Monday, August 24, 2009

Bucket bath!

[posted for Marie Harkey-- Chris A. Marie wrote this Friday night.]

"There is no 'hurry' in Africa." This is what I learned from a man named Daniel who walked along the road from the hospital to St. Philip's with Chris F. and me yesterday. As if I didn't already know that! We have electricity now (although it still goes out occasionally, but not for long) but still no running water. So, flushing the toilet and taking a bath become things that I plan for like an army general planning a campaign.

My "bucket bath" this morning made me happier than anything so simple has a right to, but there you go. I am clean, my hair is clean and I feel like a new woman. I captured all the water I used so that I could flush the toilet. I was inordinately proud of my resourcefulness. It is a necessary quality here in Africa, I assure you.

I hear stories from everyone about how things are just more difficult than we in the developed world are used to. It tries our patience and teaches us things that we'd never learn at home. All of the lessons I can tell you about sound like the trite aphorisms you read in silly self-help books, but they are my real learnings.

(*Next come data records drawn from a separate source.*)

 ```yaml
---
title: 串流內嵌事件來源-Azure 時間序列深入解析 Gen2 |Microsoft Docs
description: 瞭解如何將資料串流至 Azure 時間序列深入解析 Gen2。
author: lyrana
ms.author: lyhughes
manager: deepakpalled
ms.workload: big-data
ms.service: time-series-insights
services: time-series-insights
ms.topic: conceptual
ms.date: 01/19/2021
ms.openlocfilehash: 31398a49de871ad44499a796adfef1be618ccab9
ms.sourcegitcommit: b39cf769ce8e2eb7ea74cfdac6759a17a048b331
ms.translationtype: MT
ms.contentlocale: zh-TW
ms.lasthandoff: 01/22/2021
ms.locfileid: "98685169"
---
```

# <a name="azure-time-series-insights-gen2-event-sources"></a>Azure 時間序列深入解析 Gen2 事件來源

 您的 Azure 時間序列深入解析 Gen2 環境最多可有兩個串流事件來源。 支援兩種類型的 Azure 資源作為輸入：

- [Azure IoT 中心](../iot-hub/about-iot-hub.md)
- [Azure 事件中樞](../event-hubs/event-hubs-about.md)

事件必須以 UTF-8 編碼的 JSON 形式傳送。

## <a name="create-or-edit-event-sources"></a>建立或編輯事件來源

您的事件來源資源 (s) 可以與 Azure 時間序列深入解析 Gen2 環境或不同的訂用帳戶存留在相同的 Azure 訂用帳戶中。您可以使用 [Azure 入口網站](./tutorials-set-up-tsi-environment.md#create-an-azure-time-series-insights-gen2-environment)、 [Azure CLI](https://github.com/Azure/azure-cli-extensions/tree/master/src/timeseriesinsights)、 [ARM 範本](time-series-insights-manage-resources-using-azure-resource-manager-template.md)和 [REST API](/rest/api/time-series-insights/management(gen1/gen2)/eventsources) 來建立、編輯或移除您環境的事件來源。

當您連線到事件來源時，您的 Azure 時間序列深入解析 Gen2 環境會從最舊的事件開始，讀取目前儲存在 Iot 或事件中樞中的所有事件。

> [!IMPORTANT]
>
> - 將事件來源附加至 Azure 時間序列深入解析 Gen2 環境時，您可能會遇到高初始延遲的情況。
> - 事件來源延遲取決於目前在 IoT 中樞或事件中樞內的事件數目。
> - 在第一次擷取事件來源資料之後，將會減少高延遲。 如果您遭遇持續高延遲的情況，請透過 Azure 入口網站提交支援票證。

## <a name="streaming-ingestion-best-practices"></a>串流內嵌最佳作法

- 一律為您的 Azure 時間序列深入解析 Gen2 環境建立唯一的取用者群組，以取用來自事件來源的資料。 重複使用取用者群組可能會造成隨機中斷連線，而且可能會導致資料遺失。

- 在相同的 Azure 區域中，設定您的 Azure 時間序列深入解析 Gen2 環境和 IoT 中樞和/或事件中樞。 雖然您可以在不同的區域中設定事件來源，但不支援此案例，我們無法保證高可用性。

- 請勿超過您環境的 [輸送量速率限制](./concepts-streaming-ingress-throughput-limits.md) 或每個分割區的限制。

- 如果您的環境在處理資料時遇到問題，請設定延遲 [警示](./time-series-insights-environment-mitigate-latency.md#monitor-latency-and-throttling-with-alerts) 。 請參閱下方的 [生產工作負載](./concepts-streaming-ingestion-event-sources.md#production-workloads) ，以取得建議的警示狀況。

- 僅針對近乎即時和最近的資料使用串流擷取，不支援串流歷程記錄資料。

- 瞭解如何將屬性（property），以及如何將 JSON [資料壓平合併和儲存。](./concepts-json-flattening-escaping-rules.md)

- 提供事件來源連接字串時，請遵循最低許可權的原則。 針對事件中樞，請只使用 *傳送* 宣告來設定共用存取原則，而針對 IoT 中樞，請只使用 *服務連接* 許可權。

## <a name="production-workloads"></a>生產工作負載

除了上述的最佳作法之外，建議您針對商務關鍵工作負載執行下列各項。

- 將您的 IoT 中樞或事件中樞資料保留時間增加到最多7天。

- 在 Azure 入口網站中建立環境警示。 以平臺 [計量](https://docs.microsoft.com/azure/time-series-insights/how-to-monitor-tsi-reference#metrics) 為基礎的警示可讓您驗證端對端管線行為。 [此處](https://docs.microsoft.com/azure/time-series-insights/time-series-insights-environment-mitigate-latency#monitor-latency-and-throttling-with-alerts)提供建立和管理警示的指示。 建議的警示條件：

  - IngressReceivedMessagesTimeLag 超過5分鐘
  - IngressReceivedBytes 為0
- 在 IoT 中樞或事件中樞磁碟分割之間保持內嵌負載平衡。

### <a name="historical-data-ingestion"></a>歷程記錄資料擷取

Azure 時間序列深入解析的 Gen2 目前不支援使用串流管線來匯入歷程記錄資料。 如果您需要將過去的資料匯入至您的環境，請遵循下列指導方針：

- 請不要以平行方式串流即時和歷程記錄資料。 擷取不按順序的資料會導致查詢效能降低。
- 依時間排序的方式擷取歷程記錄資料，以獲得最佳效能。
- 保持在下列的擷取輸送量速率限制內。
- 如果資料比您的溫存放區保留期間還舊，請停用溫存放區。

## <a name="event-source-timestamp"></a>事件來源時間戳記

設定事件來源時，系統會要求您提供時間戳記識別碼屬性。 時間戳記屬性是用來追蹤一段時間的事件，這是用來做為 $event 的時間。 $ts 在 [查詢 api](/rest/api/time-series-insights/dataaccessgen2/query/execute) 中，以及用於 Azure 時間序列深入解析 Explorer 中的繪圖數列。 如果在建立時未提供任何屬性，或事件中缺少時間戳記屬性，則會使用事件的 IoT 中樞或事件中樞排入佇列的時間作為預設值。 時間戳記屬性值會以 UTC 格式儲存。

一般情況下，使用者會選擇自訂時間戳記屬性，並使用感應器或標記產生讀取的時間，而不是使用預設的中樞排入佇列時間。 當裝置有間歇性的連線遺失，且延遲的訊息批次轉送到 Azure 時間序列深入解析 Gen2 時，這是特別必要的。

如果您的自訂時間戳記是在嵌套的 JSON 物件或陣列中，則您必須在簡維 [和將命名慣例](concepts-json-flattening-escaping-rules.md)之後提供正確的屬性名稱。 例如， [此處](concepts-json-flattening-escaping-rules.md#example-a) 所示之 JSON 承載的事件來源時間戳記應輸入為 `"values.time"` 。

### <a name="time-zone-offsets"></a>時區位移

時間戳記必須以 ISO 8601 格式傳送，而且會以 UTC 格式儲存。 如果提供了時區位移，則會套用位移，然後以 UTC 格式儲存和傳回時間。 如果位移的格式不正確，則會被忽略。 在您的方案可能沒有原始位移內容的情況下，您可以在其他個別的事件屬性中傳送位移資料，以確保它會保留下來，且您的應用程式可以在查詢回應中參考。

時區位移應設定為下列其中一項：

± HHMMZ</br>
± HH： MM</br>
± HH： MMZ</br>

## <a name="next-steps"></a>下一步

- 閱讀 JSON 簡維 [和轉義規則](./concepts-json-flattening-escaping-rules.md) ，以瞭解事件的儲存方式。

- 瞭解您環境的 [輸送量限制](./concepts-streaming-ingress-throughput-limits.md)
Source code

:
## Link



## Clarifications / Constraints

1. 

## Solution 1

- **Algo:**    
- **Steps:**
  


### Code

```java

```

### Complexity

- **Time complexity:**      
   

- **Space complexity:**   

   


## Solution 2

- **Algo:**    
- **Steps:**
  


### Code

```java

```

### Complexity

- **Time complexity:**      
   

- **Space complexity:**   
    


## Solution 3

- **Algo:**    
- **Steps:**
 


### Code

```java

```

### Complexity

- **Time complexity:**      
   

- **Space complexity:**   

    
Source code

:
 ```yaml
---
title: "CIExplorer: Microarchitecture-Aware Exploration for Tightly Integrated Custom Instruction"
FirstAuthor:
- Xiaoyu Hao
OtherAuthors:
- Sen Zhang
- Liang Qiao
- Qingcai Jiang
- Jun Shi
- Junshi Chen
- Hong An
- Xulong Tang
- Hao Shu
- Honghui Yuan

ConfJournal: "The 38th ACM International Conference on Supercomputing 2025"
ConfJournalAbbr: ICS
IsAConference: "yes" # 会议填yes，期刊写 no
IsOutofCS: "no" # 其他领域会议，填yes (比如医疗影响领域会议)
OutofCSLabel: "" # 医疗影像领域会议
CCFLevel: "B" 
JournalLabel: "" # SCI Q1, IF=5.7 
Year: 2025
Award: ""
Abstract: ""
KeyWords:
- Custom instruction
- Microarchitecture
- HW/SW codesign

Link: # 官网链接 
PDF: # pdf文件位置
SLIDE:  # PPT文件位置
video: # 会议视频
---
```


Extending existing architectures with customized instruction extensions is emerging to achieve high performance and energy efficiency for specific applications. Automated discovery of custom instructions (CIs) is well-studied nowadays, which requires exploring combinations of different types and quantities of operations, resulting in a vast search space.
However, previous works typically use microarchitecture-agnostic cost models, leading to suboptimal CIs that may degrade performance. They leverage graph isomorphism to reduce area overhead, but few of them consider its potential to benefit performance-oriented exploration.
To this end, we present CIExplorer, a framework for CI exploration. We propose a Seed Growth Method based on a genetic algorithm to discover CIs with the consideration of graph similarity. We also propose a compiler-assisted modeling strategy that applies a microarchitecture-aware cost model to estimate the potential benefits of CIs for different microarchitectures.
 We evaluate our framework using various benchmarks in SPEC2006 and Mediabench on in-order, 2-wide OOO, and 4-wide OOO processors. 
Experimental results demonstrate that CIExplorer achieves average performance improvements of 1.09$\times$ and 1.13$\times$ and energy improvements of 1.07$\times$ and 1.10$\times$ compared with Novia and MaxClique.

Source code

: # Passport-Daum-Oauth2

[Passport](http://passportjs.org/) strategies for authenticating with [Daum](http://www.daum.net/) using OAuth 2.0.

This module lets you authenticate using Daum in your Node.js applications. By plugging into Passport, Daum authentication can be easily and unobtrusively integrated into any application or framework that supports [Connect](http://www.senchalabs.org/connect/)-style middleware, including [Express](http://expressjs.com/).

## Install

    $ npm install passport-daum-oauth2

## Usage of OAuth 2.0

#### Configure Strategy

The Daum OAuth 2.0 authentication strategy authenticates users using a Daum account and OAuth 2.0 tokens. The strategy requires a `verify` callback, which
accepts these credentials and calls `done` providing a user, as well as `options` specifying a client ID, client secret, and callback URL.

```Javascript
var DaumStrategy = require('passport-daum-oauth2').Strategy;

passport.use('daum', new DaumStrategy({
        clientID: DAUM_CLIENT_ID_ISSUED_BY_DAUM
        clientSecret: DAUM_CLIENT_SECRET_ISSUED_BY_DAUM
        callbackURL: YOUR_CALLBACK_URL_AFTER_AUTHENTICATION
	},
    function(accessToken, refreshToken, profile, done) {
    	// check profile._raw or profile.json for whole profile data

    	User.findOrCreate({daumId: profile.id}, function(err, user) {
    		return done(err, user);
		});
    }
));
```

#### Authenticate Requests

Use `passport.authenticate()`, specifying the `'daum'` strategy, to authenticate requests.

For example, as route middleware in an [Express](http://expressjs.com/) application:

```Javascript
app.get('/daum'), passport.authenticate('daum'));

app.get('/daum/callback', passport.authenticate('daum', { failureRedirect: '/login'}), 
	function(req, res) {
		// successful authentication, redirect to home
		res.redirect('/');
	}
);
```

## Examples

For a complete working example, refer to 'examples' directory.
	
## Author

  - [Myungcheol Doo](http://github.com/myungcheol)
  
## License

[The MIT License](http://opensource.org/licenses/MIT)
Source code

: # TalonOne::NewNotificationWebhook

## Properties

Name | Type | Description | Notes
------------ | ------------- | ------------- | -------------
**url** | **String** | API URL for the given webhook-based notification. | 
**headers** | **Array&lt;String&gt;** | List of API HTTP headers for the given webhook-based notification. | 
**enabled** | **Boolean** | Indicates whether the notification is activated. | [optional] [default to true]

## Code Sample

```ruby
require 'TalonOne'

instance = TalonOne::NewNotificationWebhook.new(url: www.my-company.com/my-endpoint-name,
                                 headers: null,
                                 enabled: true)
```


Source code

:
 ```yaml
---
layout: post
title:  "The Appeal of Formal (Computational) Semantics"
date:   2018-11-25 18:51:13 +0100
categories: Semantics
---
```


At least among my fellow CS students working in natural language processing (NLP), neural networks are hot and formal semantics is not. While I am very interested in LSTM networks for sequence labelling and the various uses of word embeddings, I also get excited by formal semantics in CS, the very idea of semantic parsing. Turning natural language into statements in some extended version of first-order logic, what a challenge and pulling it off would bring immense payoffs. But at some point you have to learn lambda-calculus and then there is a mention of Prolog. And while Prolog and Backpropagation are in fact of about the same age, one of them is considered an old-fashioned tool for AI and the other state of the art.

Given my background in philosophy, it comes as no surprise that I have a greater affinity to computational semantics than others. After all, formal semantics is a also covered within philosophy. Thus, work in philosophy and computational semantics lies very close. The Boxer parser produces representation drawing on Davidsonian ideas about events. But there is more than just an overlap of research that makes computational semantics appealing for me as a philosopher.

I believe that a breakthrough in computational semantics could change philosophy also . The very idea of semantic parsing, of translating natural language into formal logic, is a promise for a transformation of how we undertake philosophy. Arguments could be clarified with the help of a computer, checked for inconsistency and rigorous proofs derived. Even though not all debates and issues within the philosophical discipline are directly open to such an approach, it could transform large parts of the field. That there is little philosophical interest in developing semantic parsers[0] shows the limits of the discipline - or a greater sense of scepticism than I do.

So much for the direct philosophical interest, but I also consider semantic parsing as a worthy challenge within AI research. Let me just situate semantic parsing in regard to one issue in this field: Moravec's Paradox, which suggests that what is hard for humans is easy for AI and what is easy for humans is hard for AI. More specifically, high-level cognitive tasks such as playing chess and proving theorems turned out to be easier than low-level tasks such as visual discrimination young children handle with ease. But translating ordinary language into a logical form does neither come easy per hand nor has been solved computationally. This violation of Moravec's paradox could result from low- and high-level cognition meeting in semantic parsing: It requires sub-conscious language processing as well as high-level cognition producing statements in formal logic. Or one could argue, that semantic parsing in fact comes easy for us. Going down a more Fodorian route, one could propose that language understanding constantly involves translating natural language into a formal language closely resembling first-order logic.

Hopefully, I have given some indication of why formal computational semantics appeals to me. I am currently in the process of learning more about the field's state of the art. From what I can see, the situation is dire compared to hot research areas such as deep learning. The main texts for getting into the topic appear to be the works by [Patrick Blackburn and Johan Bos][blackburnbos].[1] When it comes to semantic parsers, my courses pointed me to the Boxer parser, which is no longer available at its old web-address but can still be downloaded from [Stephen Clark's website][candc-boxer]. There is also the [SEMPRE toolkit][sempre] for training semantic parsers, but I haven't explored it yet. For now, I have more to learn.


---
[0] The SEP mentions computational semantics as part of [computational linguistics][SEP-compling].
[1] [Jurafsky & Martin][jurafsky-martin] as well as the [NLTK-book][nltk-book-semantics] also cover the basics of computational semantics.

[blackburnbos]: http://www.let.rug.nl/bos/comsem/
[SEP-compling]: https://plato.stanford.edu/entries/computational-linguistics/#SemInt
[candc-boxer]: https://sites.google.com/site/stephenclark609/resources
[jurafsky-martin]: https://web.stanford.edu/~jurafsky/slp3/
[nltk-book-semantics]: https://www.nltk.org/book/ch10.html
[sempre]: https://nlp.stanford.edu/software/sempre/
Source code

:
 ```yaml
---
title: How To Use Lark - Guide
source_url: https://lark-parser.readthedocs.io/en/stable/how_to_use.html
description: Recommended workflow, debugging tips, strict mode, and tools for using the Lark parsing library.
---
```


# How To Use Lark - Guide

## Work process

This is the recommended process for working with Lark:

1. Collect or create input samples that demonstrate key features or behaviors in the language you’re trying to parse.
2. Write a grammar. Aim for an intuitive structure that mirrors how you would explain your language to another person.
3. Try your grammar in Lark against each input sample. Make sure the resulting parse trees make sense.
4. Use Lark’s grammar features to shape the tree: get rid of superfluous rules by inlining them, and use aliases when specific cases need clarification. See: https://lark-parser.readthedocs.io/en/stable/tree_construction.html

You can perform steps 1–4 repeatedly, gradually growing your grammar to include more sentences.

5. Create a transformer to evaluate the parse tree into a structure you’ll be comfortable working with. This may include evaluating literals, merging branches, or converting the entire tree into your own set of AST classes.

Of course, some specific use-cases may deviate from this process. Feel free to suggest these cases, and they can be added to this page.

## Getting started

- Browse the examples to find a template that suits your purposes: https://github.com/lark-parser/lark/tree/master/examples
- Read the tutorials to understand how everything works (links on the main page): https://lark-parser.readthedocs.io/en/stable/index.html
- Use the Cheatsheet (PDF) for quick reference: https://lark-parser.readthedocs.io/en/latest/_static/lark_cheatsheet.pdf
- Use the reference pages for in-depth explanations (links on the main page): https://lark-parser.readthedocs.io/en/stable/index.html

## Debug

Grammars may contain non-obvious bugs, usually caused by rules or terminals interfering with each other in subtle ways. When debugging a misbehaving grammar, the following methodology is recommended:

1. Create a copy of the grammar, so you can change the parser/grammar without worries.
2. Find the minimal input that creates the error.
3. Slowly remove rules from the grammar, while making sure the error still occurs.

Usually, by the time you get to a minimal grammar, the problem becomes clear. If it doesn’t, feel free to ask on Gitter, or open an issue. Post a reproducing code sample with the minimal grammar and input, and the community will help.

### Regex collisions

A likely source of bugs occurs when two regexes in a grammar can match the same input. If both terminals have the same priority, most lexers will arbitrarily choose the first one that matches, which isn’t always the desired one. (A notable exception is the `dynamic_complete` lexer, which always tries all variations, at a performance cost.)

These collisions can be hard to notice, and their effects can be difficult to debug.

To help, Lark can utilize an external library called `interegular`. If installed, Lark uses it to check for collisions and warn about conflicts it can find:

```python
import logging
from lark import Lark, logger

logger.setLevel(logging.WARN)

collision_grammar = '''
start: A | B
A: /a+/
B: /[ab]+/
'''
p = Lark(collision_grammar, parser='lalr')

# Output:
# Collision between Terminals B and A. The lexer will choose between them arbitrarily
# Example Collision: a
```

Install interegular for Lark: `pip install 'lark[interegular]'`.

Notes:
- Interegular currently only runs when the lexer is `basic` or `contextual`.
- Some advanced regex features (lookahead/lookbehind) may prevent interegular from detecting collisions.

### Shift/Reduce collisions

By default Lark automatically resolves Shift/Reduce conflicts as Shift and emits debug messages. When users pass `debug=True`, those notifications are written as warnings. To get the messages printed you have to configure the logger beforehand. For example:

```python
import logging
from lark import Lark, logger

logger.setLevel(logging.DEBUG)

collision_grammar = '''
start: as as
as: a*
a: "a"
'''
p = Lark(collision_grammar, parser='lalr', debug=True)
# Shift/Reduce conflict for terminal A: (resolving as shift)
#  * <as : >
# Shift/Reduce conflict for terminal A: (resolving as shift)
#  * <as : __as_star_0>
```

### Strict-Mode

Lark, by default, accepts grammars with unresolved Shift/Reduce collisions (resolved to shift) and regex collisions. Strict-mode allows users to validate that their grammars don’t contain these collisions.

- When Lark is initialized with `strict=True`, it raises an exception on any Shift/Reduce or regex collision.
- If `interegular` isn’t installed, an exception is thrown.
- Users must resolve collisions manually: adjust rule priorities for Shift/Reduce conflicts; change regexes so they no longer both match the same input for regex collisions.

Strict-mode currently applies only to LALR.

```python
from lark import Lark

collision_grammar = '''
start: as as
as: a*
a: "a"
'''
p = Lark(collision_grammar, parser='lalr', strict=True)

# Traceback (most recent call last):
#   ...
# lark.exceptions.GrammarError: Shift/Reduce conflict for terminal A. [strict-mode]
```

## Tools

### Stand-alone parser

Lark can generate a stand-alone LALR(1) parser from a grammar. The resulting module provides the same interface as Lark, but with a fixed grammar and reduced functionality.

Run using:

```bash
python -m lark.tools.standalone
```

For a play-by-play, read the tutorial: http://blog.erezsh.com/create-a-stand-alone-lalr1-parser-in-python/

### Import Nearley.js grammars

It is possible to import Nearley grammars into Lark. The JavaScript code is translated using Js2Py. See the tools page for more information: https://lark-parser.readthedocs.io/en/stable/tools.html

I'm learning to slow down. Really slow down, and to believe that sitting on the porch, reading a book and listening to the roosters, birds, cows and chickens is a holy moment. I'm learning the importance of water and to give thanks, real from the heart and gut thanks, for rain. I'm learning to listen, really listen to people's stories.

Like Ruth, the woman who cooks our dinner and generally takes care of our kitchen. She told us yesterday that her husband just got back from Europe, where he got a Master's degree from a university in Geneva. She talked about how Africans perceive anything related to wazungu to be good. White skin is pretty, she said, and all the technological advances come from America. Everyone wants to be like the wazungu or at least like what they perceive as our world.

I have hard time with this, of course. The remnants of colonialism are far-reaching and make me feel guilty for what we wazungu have done. I hold out some hope that people like the Hardisons will continue to make the kind of difference here that matters. Still, it's hard not to get discouraged when I see the poverty and corruption all around me. So I do what I can, which isn't much. I bear witness. And I pray.

Other learnings: Water is important. Roosters are loud. Children are beautiful and loving everywhere. Rain sounds infinitely better on a tin roof in the midst of a drought than ever it does at home. God is alive and well in people and in our relationships with each other.

Today's agenda: Chris F. and I will go with Nan to the orphan feeding program in a couple of different churches. Chris A. will work on his sermon for tomorrow. And all of us will meet God, over and over again.